Girotra's practice includes the repurposing of vintage textiles into bespoke couture garments.

== Early life ==
Girotra was born into a Punjabi family in Delhi. His interest in textiles was influenced by his mother, who operated a boutique and collected traditional Indian crafts, including Kanjeevarams and Phulkari. Girotra initially pursued a career in finance, graduating from Thames Valley University in London. He worked in wealth management and investment banking in Dubai for ten years before returning to India to enter the fashion industry.

== Career ==
Girotra founded the Mayyur Girotra label in 2009 with a workshop in Delhi. The brand initially produced capsule collections and held private showcases before opening flagship stores in New Delhi, Dubai, and Mumbai.

In 2014, the brand expanded into the United States, establishing retail operations in New York, New Jersey, and San Francisco.

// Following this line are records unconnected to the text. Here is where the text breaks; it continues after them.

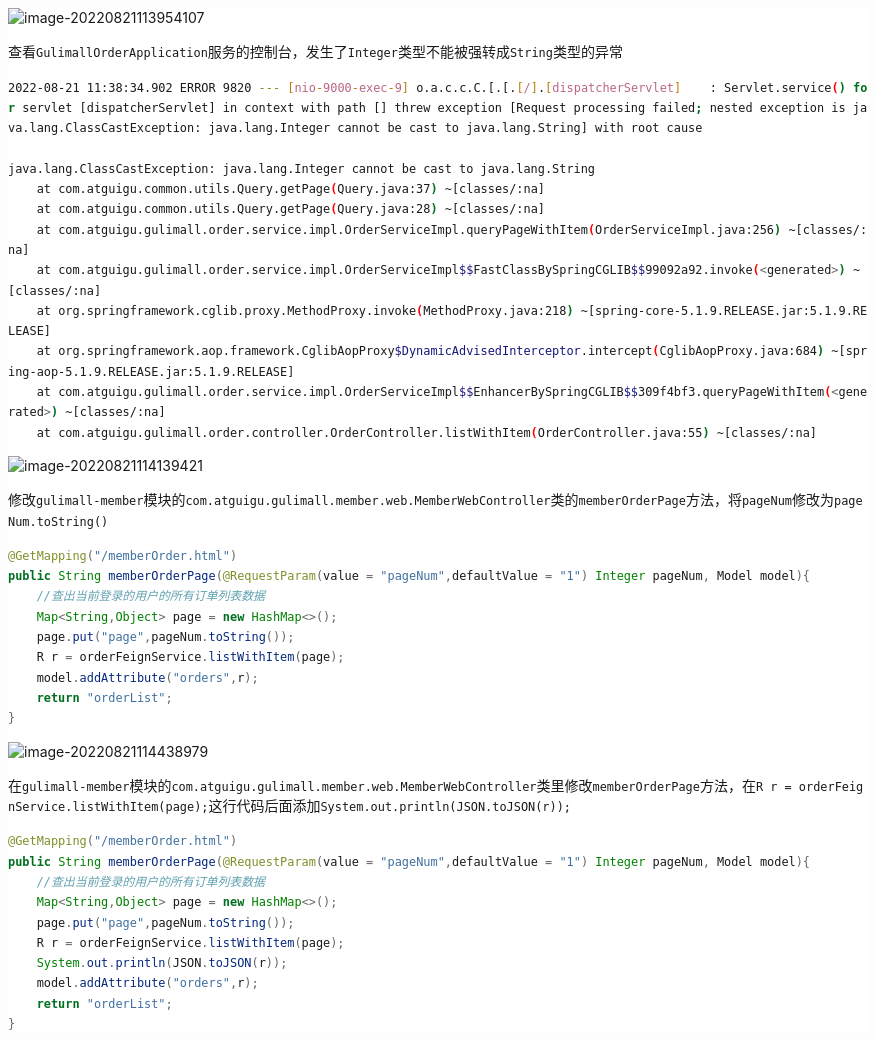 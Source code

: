 ![image-20220821113954107](https://gitlab.com/apzs/image/-/raw/master/image/6.3.2.1.3.2.png)

查看`GulimallOrderApplication`服务的控制台，发生了`Integer`类型不能被强转成`String`类型的异常

```bash
2022-08-21 11:38:34.902 ERROR 9820 --- [nio-9000-exec-9] o.a.c.c.C.[.[.[/].[dispatcherServlet]    : Servlet.service() for servlet [dispatcherServlet] in context with path [] threw exception [Request processing failed; nested exception is java.lang.ClassCastException: java.lang.Integer cannot be cast to java.lang.String] with root cause

java.lang.ClassCastException: java.lang.Integer cannot be cast to java.lang.String
	at com.atguigu.common.utils.Query.getPage(Query.java:37) ~[classes/:na]
	at com.atguigu.common.utils.Query.getPage(Query.java:28) ~[classes/:na]
	at com.atguigu.gulimall.order.service.impl.OrderServiceImpl.queryPageWithItem(OrderServiceImpl.java:256) ~[classes/:na]
	at com.atguigu.gulimall.order.service.impl.OrderServiceImpl$$FastClassBySpringCGLIB$$99092a92.invoke(<generated>) ~[classes/:na]
	at org.springframework.cglib.proxy.MethodProxy.invoke(MethodProxy.java:218) ~[spring-core-5.1.9.RELEASE.jar:5.1.9.RELEASE]
	at org.springframework.aop.framework.CglibAopProxy$DynamicAdvisedInterceptor.intercept(CglibAopProxy.java:684) ~[spring-aop-5.1.9.RELEASE.jar:5.1.9.RELEASE]
	at com.atguigu.gulimall.order.service.impl.OrderServiceImpl$$EnhancerBySpringCGLIB$$309f4bf3.queryPageWithItem(<generated>) ~[classes/:na]
	at com.atguigu.gulimall.order.controller.OrderController.listWithItem(OrderController.java:55) ~[classes/:na]
```

![image-20220821114139421](https://gitlab.com/apzs/image/-/raw/master/image/6.3.2.1.3.3.png)

修改`gulimall-member`模块的`com.atguigu.gulimall.member.web.MemberWebController`类的`memberOrderPage`方法，将`pageNum`修改为`pageNum.toString()`

```java
@GetMapping("/memberOrder.html")
public String memberOrderPage(@RequestParam(value = "pageNum",defaultValue = "1") Integer pageNum, Model model){
    //查出当前登录的用户的所有订单列表数据
    Map<String,Object> page = new HashMap<>();
    page.put("page",pageNum.toString());
    R r = orderFeignService.listWithItem(page);
    model.addAttribute("orders",r);
    return "orderList";
}
```

![image-20220821114438979](https://gitlab.com/apzs/image/-/raw/master/image/6.3.2.1.3.4.png)

在`gulimall-member`模块的`com.atguigu.gulimall.member.web.MemberWebController`类里修改`memberOrderPage`方法，在`R r = orderFeignService.listWithItem(page);`这行代码后面添加`System.out.println(JSON.toJSON(r));`

```java
@GetMapping("/memberOrder.html")
public String memberOrderPage(@RequestParam(value = "pageNum",defaultValue = "1") Integer pageNum, Model model){
    //查出当前登录的用户的所有订单列表数据
    Map<String,Object> page = new HashMap<>();
    page.put("page",pageNum.toString());
    R r = orderFeignService.listWithItem(page);
    System.out.println(JSON.toJSON(r));
    model.addAttribute("orders",r);
    return "orderList";
}
```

In 2026, Girotra launched The Collectables – Series 1, a collection utilizing archived Indian textiles including vintage Kutch weaves, ikat, bandhani, and Kanchipuram silks. The collection focused on the repurposing of traditional fabrics into contemporary couture. The launch included a preview in New Delhi and a Shahi Iftaar event at the Shahjahan Terrace of the Jama Masjid, which highlighted the role of Indian weaving communities in luxury fashion. The event was attended by figures from the fashion and cultural sectors.

== Design philosophy ==
Girotra's work frequently utilizes traditional embroidery techniques such as zardozi, gota patti, and tilla. His designs often incorporate heritage textiles, including Kutch patchwork and Banarasi brocades. Recent collections have emphasized the use of repurposed materials, such as Rabari "Dunki" camel bags and vintage sarees, reflecting a focus on textile preservation and the adaptation of historic crafts for modern silhouettes.

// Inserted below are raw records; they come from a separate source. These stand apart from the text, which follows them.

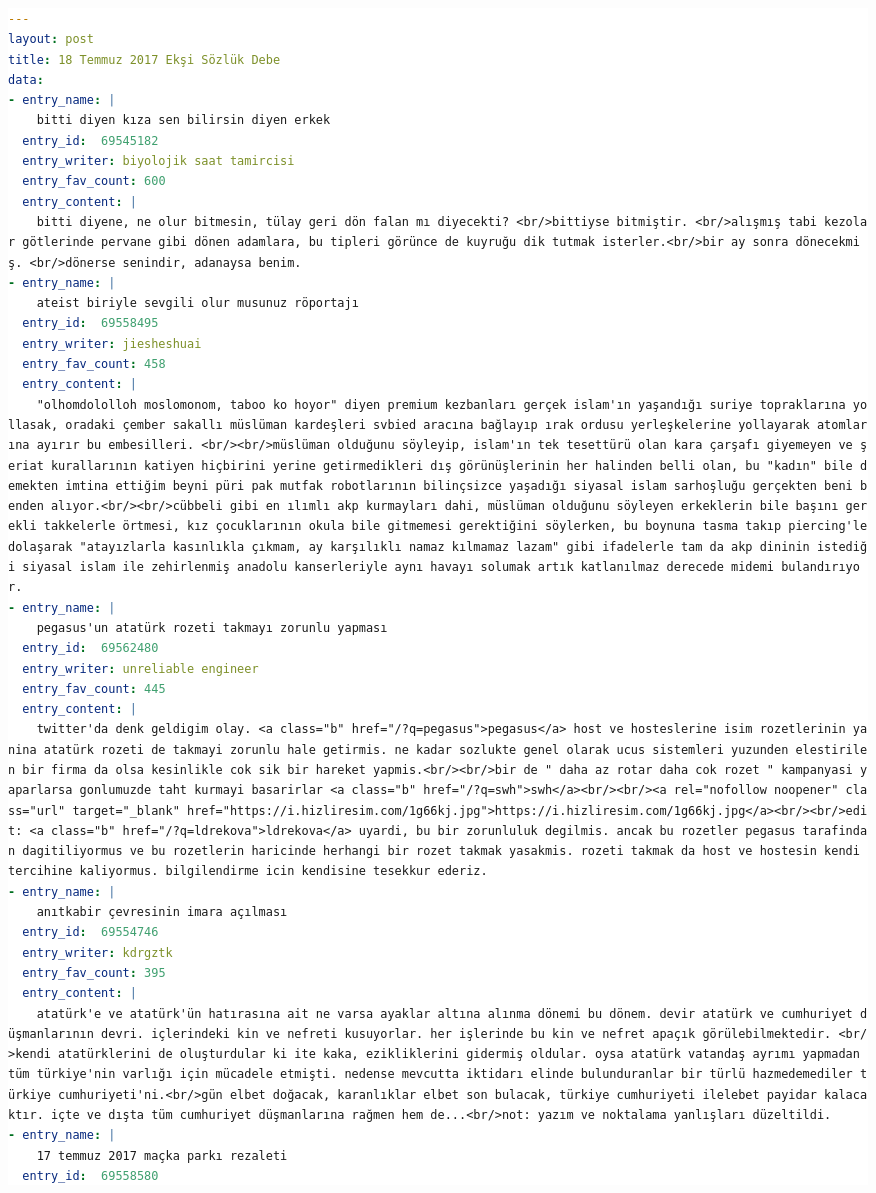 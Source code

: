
 ```yaml
---
layout: post
title: 18 Temmuz 2017 Ekşi Sözlük Debe
data:
- entry_name: |
    bitti diyen kıza sen bilirsin diyen erkek
  entry_id:  69545182
  entry_writer: biyolojik saat tamircisi
  entry_fav_count: 600
  entry_content: |
    bitti diyene, ne olur bitmesin, tülay geri dön falan mı diyecekti? <br/>bittiyse bitmiştir. <br/>alışmış tabi kezolar götlerinde pervane gibi dönen adamlara, bu tipleri görünce de kuyruğu dik tutmak isterler.<br/>bir ay sonra dönecekmiş. <br/>dönerse senindir, adanaysa benim.
- entry_name: |
    ateist biriyle sevgili olur musunuz röportajı
  entry_id:  69558495
  entry_writer: jiesheshuai
  entry_fav_count: 458
  entry_content: |
    "olhomdololloh moslomonom, taboo ko hoyor" diyen premium kezbanları gerçek islam'ın yaşandığı suriye topraklarına yollasak, oradaki çember sakallı müslüman kardeşleri svbied aracına bağlayıp ırak ordusu yerleşkelerine yollayarak atomlarına ayırır bu embesilleri. <br/><br/>müslüman olduğunu söyleyip, islam'ın tek tesettürü olan kara çarşafı giyemeyen ve şeriat kurallarının katiyen hiçbirini yerine getirmedikleri dış görünüşlerinin her halinden belli olan, bu "kadın" bile demekten imtina ettiğim beyni püri pak mutfak robotlarının bilinçsizce yaşadığı siyasal islam sarhoşluğu gerçekten beni benden alıyor.<br/><br/>cübbeli gibi en ılımlı akp kurmayları dahi, müslüman olduğunu söyleyen erkeklerin bile başını gerekli takkelerle örtmesi, kız çocuklarının okula bile gitmemesi gerektiğini söylerken, bu boynuna tasma takıp piercing'le dolaşarak "atayızlarla kasınlıkla çıkmam, ay karşılıklı namaz kılmamaz lazam" gibi ifadelerle tam da akp dininin istediği siyasal islam ile zehirlenmiş anadolu kanserleriyle aynı havayı solumak artık katlanılmaz derecede midemi bulandırıyor.
- entry_name: |
    pegasus'un atatürk rozeti takmayı zorunlu yapması
  entry_id:  69562480
  entry_writer: unreliable engineer
  entry_fav_count: 445
  entry_content: |
    twitter'da denk geldigim olay. <a class="b" href="/?q=pegasus">pegasus</a> host ve hosteslerine isim rozetlerinin yanina atatürk rozeti de takmayi zorunlu hale getirmis. ne kadar sozlukte genel olarak ucus sistemleri yuzunden elestirilen bir firma da olsa kesinlikle cok sik bir hareket yapmis.<br/><br/>bir de " daha az rotar daha cok rozet " kampanyasi yaparlarsa gonlumuzde taht kurmayi basarirlar <a class="b" href="/?q=swh">swh</a><br/><br/><a rel="nofollow noopener" class="url" target="_blank" href="https://i.hizliresim.com/1g66kj.jpg">https://i.hizliresim.com/1g66kj.jpg</a><br/><br/>edit: <a class="b" href="/?q=ldrekova">ldrekova</a> uyardi, bu bir zorunluluk degilmis. ancak bu rozetler pegasus tarafindan dagitiliyormus ve bu rozetlerin haricinde herhangi bir rozet takmak yasakmis. rozeti takmak da host ve hostesin kendi tercihine kaliyormus. bilgilendirme icin kendisine tesekkur ederiz.
- entry_name: |
    anıtkabir çevresinin imara açılması
  entry_id:  69554746
  entry_writer: kdrgztk
  entry_fav_count: 395
  entry_content: |
    atatürk'e ve atatürk'ün hatırasına ait ne varsa ayaklar altına alınma dönemi bu dönem. devir atatürk ve cumhuriyet düşmanlarının devri. içlerindeki kin ve nefreti kusuyorlar. her işlerinde bu kin ve nefret apaçık görülebilmektedir. <br/>kendi atatürklerini de oluşturdular ki ite kaka, ezikliklerini gidermiş oldular. oysa atatürk vatandaş ayrımı yapmadan tüm türkiye'nin varlığı için mücadele etmişti. nedense mevcutta iktidarı elinde bulunduranlar bir türlü hazmedemediler türkiye cumhuriyeti'ni.<br/>gün elbet doğacak, karanlıklar elbet son bulacak, türkiye cumhuriyeti ilelebet payidar kalacaktır. içte ve dışta tüm cumhuriyet düşmanlarına rağmen hem de...<br/>not: yazım ve noktalama yanlışları düzeltildi.
- entry_name: |
    17 temmuz 2017 maçka parkı rezaleti
  entry_id:  69558580
```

== Fashion shows and events ==
Girotra has displayed collections on both domestic and international platforms. He introduced his 1950s Indian cinema-inspired Salma Sitara collection at the 2014 Lakmé Fashion Week Summer Resort. This appearance preceded multiple runway showcases at successive iterations of Dubai Fashion Week. In 2016, he was chosen as one of fourteen Indian designers to feature at the first French European Indian Fashion Week, presenting his Jaisalmer collection inside the Eiffel Tower in Paris. He later served as the headlining designer for the inaugural South Asian New York Fashion Week at 48 Wall Street in 2022, where he debuted Zamani, a collection dedicated to South Asian artisanal craftsmanship.

=== Pride presentations and cultural collaborations ===
The designer expanded into collaborative collections in 2023, partnering with Pride at Google and the Indus Google Network to launch AIKYA, a luxury prêt-à-porter line that debuted at the opening of New York Pride. The line combined traditional Indian embroidery with Western-style tailoring and silhouettes. He returned to New York Pride the following year to present his Ride to Pride collection at Rockefeller Center, utilizing an exclusively LGBTQIA+ model cast.

=== Met Gala debut ===
In May 2026, Girotra designed a gown for fashion consultant Diya Mehta Jatia for the Met Gala's "Costume Art" theme. The garment consisted of a gold and silver Kanjivaram silk base layer under an ivory-coloured sheath made from Shola (sholapith), a plant-derived material from West Bengal. The overlay was produced over a nine-week period by regional artisans and combined traditional Indian Shola motifs with European Baroque architectural elements.

== Collaborations and clientele ==
Girotra's collaborative work includes the Kadhai Chronicles with stylist Diya Mehta Jatia, which featured zardozi on denim. This collection was previewed at the New York residence of artist Vivian Reiss, with whom Girotra has also collaborated on cross-disciplinary textile designs.

His designs have been worn by Indian and international celebrities, including Sonam Kapoor, Ananya Panday, Janhvi Kapoor, and Deepika Padukone. In 2024, Sara Ali Khan wore a bespoke lehenga by Girotra created from five upcycled vintage sarees. His menswear has been worn by Virat Kohli and Bollywood celebrities including Sidharth Malhotra and Varun Dhawan.